Study on the Formation Mechanism and Critical Criterion of Transformer Jet Fire under External Heat Source.

Jet fire is a kind of instability behavior in the combustion process of a transformer. Once the jet fire occurs, the typical characteristic parameters of the fire change nonlinearly, which brings uncertainty and danger to the emergency response. The current research mostly focuses on the combustion instability mechanism of oil-filled equipment under the action of an external heat source and pays little attention to the mechanism and critical criterion of jet fire formed by transformer leakage combustion instability.

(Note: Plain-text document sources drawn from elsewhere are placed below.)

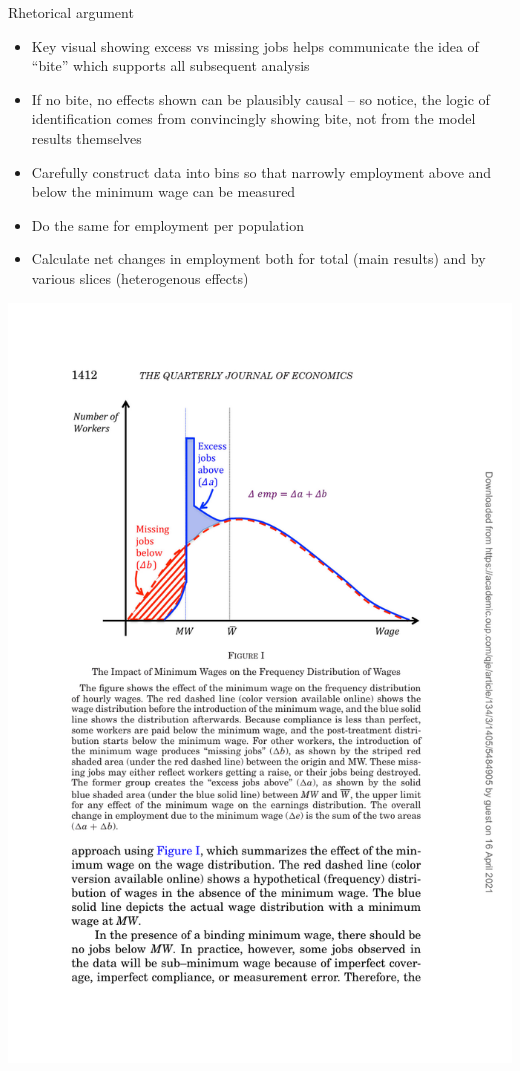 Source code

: \documentclass{beamer}
\begin{document}
\begin{frame}{Rhetorical argument}

\begin{itemize}
\item Key visual showing excess vs missing jobs helps communicate the idea of ``bite'' which supports all subsequent analysis
\item If no bite, no effects shown can be plausibly causal -- so notice, the logic of identification comes from convincingly showing bite, not from the model results themselves
\item Carefully construct data into bins so that narrowly employment above and below the minimum wage can be measured
\item Do the same for employment per population
\item Calculate net changes in employment both for total (main results) and by various slices (heterogenous effects)
\end{itemize}

\end{frame}

\includegraphics{./lecture_includes/dube_a.pdf}
\end{document}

The leakage combustion of the transformer leads to the dynamic change of thermodynamic state parameters of the medium, and the mechanism of overpressure induced by the phase transition from metastable to unsteady state is not revealed. It is of great significance to study the formation mechanism and critical criterion of transformer jet fire for explaining the dynamic competition behavior between the internal gas production rate and discharge rate during transformer combustion. In this study, the heat loss experiments of transformer oil under different heating rates were carried out, the boiling range of transformer oil was obtained to be 102-300 °C, and the average activation energy was 65.41 kJ/mol. Experiments on the formation mechanism of transformer jet fire under different fire power were carried out, the phase characteristics of the jet release of transformer oil were elucidated, and it was clarified that overpressure was the driving force for the occurrence of the fire. It was found that the key criteria for the formation of a jet fire are a transformer oil temperature of 300 °C and a pressure rise rate of 0.001 kPa/s. The results of this study will help firefighters and rescuers to formulate a more scientific, rational, and safer fire-fighting strategy.